Membrane sweeping & stretching:

This should only be done by a midwife or doctor and involves a vaginal examination, stretching of the cervix, and separation of the membranes from the cervix.  It is generally very safe, when there are no complications.  Often the procedure can cause discomfort and bleeding (a “show”) and sometimes, irregular contractions.  It may however help you to go into spontaneous labour earlier than otherwise.

Acupuncture:

Regular acupuncture sessions have been shown to decrease stress and increase energy levels, helping you to cope with the final weeks of pregnancy and labour.  Some studies suggest it may assist with the initiation of labour, although the evidence is not strong, just like with eating dates.

RAH-Drawings-AcupressureAcupressure:

(Only to be used after 37 weeks to help initiate labour)

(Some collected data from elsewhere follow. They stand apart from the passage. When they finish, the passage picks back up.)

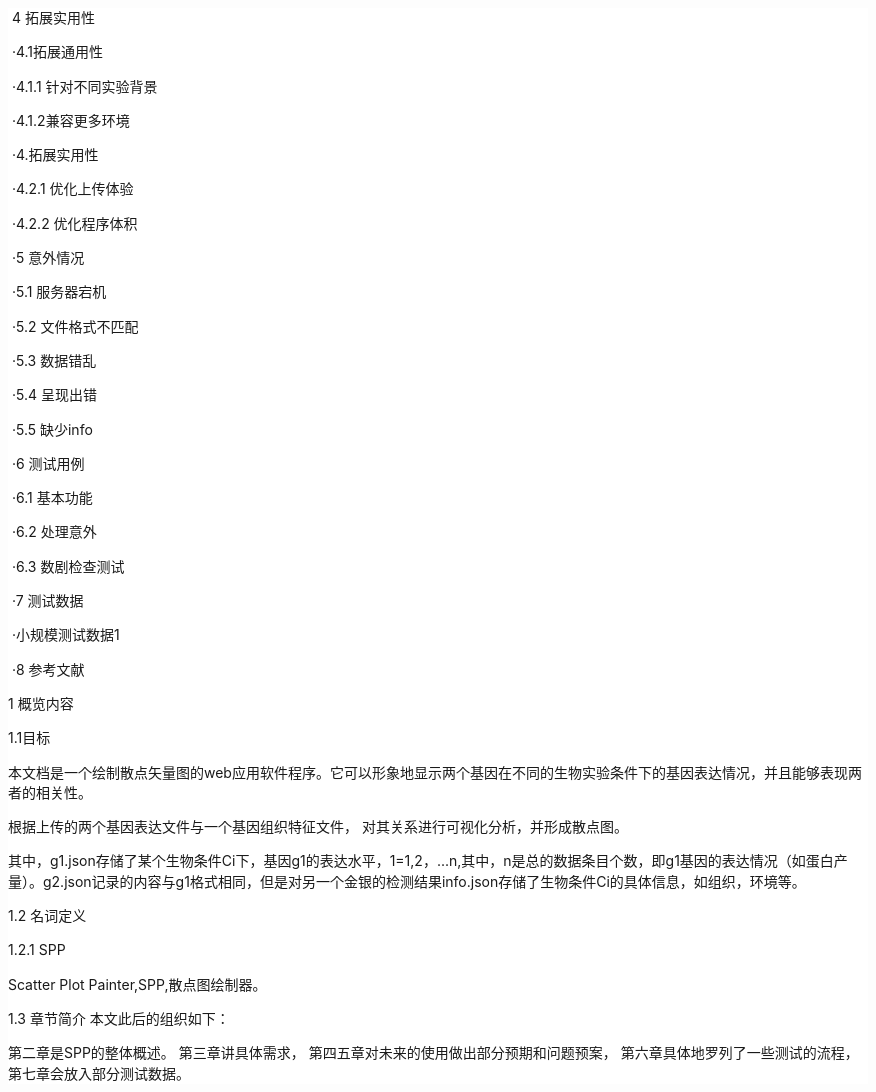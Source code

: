 ​       4 拓展实用性

​		 ·4.1拓展通用性

​			·4.1.1 针对不同实验背景

​            ·4.1.2兼容更多环境

​         ·4.拓展实用性

​            ·4.2.1 优化上传体验

​            ·4.2.2 优化程序体积

​         ·5 意外情况

​            ·5.1 服务器宕机

​            ·5.2 文件格式不匹配

​            ·5.3 数据错乱

​            ·5.4 呈现出错

​            ·5.5 缺少info

​        ·6 测试用例

​             ·6.1 基本功能

​             ·6.2 处理意外

​             ·6.3 数剧检查测试

​        ·7 测试数据

​			·小规模测试数据1

​         ·8 参考文献







1 概览内容

1.1目标

本文档是一个绘制散点矢量图的web应用软件程序。它可以形象地显示两个基因在不同的生物实验条件下的基因表达情况，并且能够表现两者的相关性。

根据上传的两个基因表达文件与一个基因组织特征文件， 对其关系进行可视化分析，并形成散点图。

其中，g1.json存储了某个生物条件Ci下，基因g1的表达水平，1=1,2，...n,其中，n是总的数据条目个数，即g1基因的表达情况（如蛋白产量）。g2.json记录的内容与g1格式相同，但是对另一个金银的检测结果info.json存储了生物条件Ci的具体信息，如组织，环境等。

1.2 名词定义

1.2.1 SPP

Scatter Plot Painter,SPP,散点图绘制器。

1.3 章节简介
本文此后的组织如下：

第二章是SPP的整体概述。 第三章讲具体需求， 第四五章对未来的使用做出部分预期和问题预案， 第六章具体地罗列了一些测试的流程， 第七章会放入部分测试数据。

Stimulating points on the feet and hands can stimulate other parts of your body ie: uterus and help labour hormones to be released.  Locate the points illustrated in the pictures below, ie SP6 is 4 fingers up from the top of the ankle bone. The points may be tender when you press them. Press firmly with your thumb for about 5 minutes each 1-2 hours. It’s normal that your baby may move during acupressure.  Feeling hot, flushed, teary or experiencing a contraction during the point stimulation is also normal, and will show that the treatment is effective.

Intercourse:

Semen contains prostaglandins, which are hormone-like substances that help soften the cervix, so it may start to dilate. The cervix responds to intercourse only at the end of your pregnancy, and it is generally safe to have sex throughout your pregnancy, unless you have been advised not to.  It is common for many women to find it uncomfortable toward the end of pregnancy, so trying the above alternatives instead may be just as beneficial in terms of preparing for labour.